• [EXERCISE DESCRIPTION]: In the records, each line holding "pattern" must be reported.

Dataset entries
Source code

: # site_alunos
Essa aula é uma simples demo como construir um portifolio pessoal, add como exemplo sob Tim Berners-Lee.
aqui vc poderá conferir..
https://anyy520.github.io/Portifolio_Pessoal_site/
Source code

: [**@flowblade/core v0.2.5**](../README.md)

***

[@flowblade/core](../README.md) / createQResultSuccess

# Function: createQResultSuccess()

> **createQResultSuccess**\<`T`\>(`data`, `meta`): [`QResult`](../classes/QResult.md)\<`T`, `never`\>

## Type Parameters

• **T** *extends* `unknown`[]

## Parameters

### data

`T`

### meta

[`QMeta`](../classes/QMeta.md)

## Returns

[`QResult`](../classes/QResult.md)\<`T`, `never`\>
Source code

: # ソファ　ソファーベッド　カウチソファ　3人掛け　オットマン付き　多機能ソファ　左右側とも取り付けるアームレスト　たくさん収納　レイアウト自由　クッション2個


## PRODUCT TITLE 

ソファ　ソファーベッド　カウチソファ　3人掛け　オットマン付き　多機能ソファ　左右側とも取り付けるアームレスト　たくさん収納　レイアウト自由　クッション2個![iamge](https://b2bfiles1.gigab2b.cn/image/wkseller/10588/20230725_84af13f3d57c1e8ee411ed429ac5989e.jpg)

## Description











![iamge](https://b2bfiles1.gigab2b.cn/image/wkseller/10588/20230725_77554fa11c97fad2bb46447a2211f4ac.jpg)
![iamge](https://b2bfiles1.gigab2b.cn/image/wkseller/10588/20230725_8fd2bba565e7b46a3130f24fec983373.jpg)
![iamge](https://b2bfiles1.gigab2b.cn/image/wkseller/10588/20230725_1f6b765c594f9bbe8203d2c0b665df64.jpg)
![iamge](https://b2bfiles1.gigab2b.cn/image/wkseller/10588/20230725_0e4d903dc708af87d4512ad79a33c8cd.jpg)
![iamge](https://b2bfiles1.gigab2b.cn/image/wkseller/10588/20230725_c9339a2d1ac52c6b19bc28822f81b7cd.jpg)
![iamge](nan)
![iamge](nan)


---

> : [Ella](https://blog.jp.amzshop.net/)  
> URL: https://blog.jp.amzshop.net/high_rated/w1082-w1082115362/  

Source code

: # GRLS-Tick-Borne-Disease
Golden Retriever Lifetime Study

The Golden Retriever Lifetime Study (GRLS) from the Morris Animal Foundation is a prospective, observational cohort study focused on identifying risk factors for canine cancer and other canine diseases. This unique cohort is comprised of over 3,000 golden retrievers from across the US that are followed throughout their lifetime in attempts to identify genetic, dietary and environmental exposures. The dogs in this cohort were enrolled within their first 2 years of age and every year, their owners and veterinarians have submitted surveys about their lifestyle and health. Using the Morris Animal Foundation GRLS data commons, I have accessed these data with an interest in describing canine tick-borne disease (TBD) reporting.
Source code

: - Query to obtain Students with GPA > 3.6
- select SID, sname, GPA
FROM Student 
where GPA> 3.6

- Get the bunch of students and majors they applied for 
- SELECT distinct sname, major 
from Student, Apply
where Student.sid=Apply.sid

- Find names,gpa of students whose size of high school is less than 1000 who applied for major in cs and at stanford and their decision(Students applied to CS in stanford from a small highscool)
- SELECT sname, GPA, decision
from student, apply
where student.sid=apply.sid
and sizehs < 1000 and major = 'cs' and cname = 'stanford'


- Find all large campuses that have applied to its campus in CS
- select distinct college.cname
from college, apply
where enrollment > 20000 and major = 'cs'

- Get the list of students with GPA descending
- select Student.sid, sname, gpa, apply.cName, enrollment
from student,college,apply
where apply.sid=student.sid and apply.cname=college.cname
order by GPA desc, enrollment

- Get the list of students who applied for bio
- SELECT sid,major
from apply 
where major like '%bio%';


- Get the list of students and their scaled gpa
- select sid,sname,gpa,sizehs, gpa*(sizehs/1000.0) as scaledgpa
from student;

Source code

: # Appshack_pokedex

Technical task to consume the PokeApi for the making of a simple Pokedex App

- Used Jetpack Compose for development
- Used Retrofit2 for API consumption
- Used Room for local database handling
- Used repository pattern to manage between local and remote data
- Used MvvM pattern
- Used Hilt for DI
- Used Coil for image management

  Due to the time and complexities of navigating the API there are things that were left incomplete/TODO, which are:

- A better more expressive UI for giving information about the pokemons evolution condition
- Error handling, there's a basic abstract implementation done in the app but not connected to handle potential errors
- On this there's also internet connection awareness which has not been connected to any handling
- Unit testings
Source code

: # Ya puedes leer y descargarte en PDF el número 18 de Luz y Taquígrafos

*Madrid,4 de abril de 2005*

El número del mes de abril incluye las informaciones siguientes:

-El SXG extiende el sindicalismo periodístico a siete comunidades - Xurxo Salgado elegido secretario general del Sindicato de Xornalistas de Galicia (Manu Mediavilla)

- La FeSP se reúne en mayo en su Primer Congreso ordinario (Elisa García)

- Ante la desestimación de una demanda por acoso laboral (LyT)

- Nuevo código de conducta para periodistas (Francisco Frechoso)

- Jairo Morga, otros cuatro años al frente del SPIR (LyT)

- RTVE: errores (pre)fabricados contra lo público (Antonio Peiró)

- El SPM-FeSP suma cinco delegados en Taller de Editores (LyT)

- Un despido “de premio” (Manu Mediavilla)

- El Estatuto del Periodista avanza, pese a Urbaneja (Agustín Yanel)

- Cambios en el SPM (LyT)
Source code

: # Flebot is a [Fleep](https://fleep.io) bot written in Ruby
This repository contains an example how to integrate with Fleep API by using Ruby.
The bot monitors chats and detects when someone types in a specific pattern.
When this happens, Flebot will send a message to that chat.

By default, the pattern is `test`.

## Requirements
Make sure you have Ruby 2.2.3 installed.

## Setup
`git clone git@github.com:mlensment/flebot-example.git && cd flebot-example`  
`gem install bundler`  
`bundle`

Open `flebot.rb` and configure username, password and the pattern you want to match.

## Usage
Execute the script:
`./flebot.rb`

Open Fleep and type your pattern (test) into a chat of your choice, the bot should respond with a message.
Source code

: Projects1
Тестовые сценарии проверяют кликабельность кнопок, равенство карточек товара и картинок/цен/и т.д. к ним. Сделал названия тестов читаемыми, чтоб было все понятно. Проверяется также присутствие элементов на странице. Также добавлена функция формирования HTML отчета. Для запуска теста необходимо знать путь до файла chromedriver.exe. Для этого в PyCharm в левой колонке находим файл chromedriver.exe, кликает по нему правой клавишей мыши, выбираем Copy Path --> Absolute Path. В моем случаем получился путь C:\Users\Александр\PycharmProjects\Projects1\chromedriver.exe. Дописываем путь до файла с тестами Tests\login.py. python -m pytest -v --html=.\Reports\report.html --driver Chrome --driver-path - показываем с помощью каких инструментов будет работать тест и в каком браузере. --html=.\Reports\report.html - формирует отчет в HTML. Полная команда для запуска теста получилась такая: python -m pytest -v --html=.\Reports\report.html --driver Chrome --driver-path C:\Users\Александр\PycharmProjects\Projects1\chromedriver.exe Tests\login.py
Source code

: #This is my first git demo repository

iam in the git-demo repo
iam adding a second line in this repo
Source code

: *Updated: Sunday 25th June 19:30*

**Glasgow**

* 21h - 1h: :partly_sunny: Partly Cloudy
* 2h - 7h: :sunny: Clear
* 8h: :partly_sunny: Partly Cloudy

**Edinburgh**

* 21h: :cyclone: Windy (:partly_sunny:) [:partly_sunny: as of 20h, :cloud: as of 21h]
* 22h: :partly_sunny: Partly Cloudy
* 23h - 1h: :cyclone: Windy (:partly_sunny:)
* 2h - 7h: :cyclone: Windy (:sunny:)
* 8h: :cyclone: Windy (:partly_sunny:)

• [RESPONSE]:
- Used repository pattern to manage between local and remote data
- Used MvvM pattern
The bot monitors chats and detects when someone types in a specific pattern.
By default, the pattern is `test`.
Open `flebot.rb` and configure username, password and the pattern you want to match.
Open Fleep and type your pattern (test) into a chat of your choice, the bot should respond with a message.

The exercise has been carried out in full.